Daniel A. Bachovchin, PhD

Dr. Bachovchin is an assistant member in the Department of Chemical Biology at Memorial Sloan-Kettering Cancer Center in New York. His SU2C Innovative Research Grant project, awarded in 2017, is titled “Harnessing Dipeptidyl Peptidase Inhibition for Cancer Immunotherapy.”

Cancer immunotherapy, in which a patient’s own immune system is harnessed to destroy cancer cells, is a revolutionary new approach for combating cancer. However, many cancers are not yet amenable to immunotherapy. Even for cancers for which immunotherapies exist, only a fraction of patients responds to such treatments.

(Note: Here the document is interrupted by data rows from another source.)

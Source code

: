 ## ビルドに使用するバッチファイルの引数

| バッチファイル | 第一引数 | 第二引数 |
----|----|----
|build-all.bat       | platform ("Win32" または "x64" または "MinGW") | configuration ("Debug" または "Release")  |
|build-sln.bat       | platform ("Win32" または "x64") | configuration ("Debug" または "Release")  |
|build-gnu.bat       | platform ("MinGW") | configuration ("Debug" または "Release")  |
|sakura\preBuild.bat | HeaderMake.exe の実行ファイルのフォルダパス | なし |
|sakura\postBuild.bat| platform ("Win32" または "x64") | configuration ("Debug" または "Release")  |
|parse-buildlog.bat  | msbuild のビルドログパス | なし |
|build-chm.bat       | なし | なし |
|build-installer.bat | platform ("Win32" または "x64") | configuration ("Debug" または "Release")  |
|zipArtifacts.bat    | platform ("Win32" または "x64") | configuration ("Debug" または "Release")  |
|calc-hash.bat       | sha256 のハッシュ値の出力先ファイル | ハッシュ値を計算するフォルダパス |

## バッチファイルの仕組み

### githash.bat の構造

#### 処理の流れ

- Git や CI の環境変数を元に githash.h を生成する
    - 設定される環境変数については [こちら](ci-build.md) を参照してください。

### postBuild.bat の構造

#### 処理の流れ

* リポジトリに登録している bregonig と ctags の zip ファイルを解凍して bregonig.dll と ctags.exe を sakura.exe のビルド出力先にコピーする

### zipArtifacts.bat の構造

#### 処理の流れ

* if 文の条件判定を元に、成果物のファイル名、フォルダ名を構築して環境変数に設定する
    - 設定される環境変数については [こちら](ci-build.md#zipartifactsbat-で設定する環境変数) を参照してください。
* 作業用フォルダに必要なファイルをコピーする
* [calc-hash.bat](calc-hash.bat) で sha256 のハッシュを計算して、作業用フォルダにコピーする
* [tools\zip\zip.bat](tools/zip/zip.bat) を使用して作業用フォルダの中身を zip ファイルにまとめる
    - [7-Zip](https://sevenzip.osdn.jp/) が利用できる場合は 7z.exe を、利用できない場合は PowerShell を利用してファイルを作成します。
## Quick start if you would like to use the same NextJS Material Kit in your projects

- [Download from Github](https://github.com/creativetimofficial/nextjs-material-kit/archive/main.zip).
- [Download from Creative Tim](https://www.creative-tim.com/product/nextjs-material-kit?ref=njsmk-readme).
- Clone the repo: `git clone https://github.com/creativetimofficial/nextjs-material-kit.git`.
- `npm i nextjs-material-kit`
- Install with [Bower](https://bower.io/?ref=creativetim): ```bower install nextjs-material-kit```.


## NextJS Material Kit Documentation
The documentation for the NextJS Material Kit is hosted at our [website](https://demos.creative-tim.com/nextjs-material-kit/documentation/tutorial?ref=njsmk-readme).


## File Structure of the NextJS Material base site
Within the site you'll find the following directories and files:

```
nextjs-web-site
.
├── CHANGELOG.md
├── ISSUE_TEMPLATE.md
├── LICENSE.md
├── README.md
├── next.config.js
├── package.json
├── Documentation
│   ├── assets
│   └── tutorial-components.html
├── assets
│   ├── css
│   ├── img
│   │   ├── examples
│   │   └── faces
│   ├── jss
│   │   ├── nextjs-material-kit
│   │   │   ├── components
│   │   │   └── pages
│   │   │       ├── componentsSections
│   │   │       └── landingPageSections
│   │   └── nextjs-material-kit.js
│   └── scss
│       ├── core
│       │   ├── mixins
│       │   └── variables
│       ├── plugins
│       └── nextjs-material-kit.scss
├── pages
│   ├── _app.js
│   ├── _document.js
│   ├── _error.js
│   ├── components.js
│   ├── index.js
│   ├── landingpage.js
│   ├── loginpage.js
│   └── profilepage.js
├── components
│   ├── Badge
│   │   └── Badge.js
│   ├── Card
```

Additional research is, therefore, needed to identify new treatment options that target novel and/or complementary mechanisms of action. One particularly intriguing yet poorly understood small molecule drug, called Val-boroPro, has been shown to be an immune-stimulating agent with striking anticancer activity. However, significant toxicity concerns have so far impeded further clinical advancement. The mechanistic basis of Val-boroPro’s toxicity, and whether this toxicity can be separated from its promising anticancer efficacy, is not yet known. Dr. Bachovchin will address this question by determining the mechanisms of action of the drug to understand both why it is effective and why it is toxic so that only the anticancer mechanism can be exploited in future drug design. Using such drugs, this proposal aims to identify novel mechanisms to stimulate the patient’s immune system to eradicate cancer cells. This approach is unique in that it is distinct from the vast majority of ongoing studies that are focused on modifying or optimizing currently available immunotherapies. If successful, the proposed strategies could be rapidly translated into the clinic, where it will represent an entirely new mechanism for activating the immune system to kill cancer.